● Task goal
Each line below that contains the word "unistd" must be copied.

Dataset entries

--- START ---

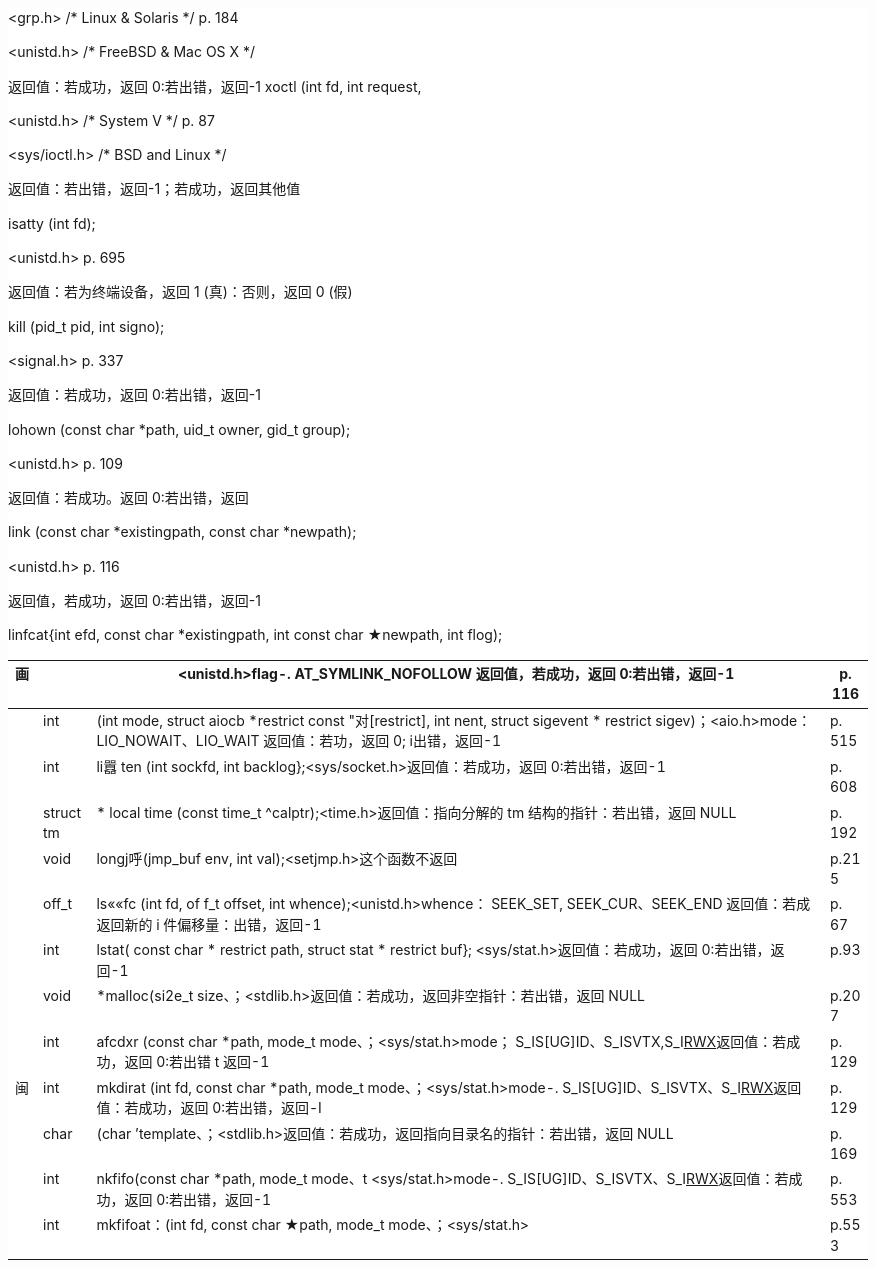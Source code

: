 <grp.h> /* Linux & Solaris */    p. 184

<unistd.h> /* FreeBSD & Mac OS X */

返回值：若成功，返回 0:若出错，返回-1 xoctl (int fd, int request,

<unistd.h> /* System V */    p. 87

<sys/ioctl.h> /* BSD and Linux */

返回值：若出错，返回-1；若成功，返回其他值

isatty (int fd);

<unistd.h>    p. 695

返回值：若为终端设备，返回 1 (真)：否则，返回 0 (假)

kill (pid_t pid, int signo);

<signal.h>    p. 337

返回值：若成功，返回 0:若出错，返回-1

lohown (const char *path, uid_t owner, gid_t group);

<unistd.h>    p. 109

返回值：若成功。返回 0:若出错，返回

link (const char *existingpath, const char *newpath);

<unistd.h>    p. 116

返回值，若成功，返回 0:若出错，返回-1

linfcat{int efd, const char *existingpath, int const char ★newpath, int flog);



| 画   |          | <unistd.h>flag-. AT_SYMLINK_NOFOLLOW 返回值，若成功，返回 0:若出错，返回-1 | p. 116 |
| ---- | -------- | ------------------------------------------------------------ | ------ |
|      | int      | (int mode, struct aiocb *restrict const "对[restrict], int nent, struct sigevent * restrict sigev)；<aio.h>mode： LIO_NOWAIT、LIO_WAIT 返回值：若功，返回 0; i出错，返回-1 | p. 515 |
|      | int      | li囂 ten (int sockfd, int backlog};<sys/socket.h>返回值：若成功，返回 0:若出错，返回-1 | p. 608 |
|      | structtm | * local time (const time_t ^calptr);<time.h>返回值：指向分解的 tm 结构的指针：若出错，返回 NULL | p. 192 |
|      | void     | longj呼(jmp_buf env, int val);<setjmp.h>这个函数不返回       | p.215  |
|      | off_t    | ls««fc (int fd, of f_t offset, int whence);<unistd.h>whence： SEEK_SET, SEEK_CUR、SEEK_END 返回值：若成返回新的 i 件偏移量：出错，返回-1 | p. 67  |
|      | int      | lstat( const char * restrict path, struct stat * restrict buf}; <sys/stat.h>返回值：若成功，返回 0:若出错，返回-1 | p.93   |
|      | void     | *malloc(si2e_t size、；<stdlib.h>返回值：若成功，返回非空指针：若出错，返回 NULL | p.207  |
|      | int      | afcdxr (const char *path, mode_t mode、；<sys/stat.h>mode； S_IS[UG]ID、S_ISVTX,S_I[RWX](USRIGRPIOTH)返回值：若成功，返回 0:若出错 t 返回-1 | p. 129 |
| 闽   | int      | mkdirat (int fd, const char *path, mode_t mode、；<sys/stat.h>mode-. S_IS[UG]ID、S_ISVTX、S_I[RWX](USRIGRPIOTH)返回值：若成功，返回 0:若出错，返回-I | p. 129 |
|      | char     | (char ’template、；<stdlib.h>返回值：若成功，返回指向目录名的指针：若出错，返回 NULL | p. 169 |
|      | int      | nkfifo(const char *path, mode_t mode、t <sys/stat.h>mode-. S_IS[UG]ID、S_ISVTX、S_I[RWX](USRIGRPIOTH)返回值：若成功，返回 0:若出错，返回-1 | p. 553 |
|      | int      | mkfifoat：(int fd, const char ★path, mode_t mode、；<sys/stat.h> | p.553  |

--- END ---

● Result
<unistd.h> /* FreeBSD & Mac OS X */
<unistd.h> /* System V */    p. 87
<unistd.h>    p. 695
<unistd.h>    p. 109
<unistd.h>    p. 116
| 画   |          | <unistd.h>flag-. AT_SYMLINK_NOFOLLOW 返回值，若成功，返回 0:若出错，返回-1 | p. 116 |
|      | off_t    | ls««fc (int fd, of f_t offset, int whence);<unistd.h>whence： SEEK_SET, SEEK_CUR、SEEK_END 返回值：若成返回新的 i 件偏移量：出错，返回-1 | p. 67  |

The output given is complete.